On the sixth day of Christmas, my true love sent to me:
Effect size reporting
Suppose my love likes to quantify his affection. Like the "Guess How Much I Love You" bunny, he gives numerical estimates of his love, perhaps in comparison to another suitor. He uses real world measurements to do so (usually units of distance) , rather than standardised measurements of effect size such as Cohen's d. This is a reasonable decision, as the real word units are easier to interpret (and more poetic). I suppose he might use Cohen's d if he wanted to give me context of related effect sizes in the literature or if he was trying to establish the positive feelings of rabbits to a range of species.
But suppose I was trying to estimate the feelings of my true love for me using a similar strategy to Null Hypotheses Significance Testing (NHST). Then I might adopt an arbitrary threshold and make a binary decision based on that. If p < .05, he loves me. If p > .05 he loves me not. I suspect this might not be the path to happiness.

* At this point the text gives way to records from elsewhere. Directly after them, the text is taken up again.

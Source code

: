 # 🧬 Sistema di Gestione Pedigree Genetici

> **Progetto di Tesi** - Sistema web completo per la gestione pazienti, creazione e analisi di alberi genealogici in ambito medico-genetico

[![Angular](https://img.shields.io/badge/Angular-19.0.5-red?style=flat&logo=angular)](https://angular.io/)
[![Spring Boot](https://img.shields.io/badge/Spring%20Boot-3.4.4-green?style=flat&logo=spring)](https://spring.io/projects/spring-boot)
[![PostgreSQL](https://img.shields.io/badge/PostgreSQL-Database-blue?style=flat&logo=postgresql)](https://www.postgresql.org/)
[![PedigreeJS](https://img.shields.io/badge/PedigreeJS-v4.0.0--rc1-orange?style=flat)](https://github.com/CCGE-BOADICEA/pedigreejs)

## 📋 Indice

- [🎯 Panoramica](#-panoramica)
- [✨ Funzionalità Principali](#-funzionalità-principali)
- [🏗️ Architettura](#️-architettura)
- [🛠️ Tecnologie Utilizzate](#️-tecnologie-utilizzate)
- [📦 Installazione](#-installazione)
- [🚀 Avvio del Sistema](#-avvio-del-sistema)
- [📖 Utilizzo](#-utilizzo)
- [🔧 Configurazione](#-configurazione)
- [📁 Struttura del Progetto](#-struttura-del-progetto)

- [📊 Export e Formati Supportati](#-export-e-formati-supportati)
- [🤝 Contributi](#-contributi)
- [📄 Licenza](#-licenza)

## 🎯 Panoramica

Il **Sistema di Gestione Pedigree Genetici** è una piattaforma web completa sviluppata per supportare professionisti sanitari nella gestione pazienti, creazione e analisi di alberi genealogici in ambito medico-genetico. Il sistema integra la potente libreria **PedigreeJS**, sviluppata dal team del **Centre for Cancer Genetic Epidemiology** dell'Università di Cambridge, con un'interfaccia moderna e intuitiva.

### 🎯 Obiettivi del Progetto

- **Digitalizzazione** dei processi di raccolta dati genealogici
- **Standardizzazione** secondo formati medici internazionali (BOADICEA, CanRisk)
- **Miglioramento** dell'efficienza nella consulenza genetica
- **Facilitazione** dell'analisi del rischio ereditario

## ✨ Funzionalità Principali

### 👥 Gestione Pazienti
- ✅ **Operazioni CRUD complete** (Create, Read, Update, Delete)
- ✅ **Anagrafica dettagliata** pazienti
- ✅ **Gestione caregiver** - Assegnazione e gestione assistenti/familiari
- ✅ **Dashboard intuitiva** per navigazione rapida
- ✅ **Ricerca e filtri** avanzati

This is probably not a very helpful way to introduce the concept of effect sizes. I recommend that you read Koji Yatani's chapter on effect sizes instead for a more cogent discussion of the importance of effect sizes and a guide to how to compute them in R. Here is a rather clearer explanation than mine, written by Koji in his characteristically friendly style:
"Even if you have a significant result, it is “significant” only in the context of statistics. It does not necessarily mean that the difference you have is meaningful or important in a practical setting. Imagine that you are reviewing a very typical interaction technique paper. It compares two techniques: one is what the authors developed, and the other is a conventional technique. Suppose that the performance time of some tasks was improved with a new interaction technique by 1% with the standard deviation of 0.1%. In this case, their NHST would show a significant difference. So should you automatically accept that paper because it shows significant improvements backed up with well-known statistical testing methods? No – it is probably too early to decide the fate of the paper. 1% improvement may be a difference between 10 and 9.9 sec. Would this 100 msec. be really important? Maybe so for fighter pilots, but we definitely need more contextual information to assess the magnitude of this improvement.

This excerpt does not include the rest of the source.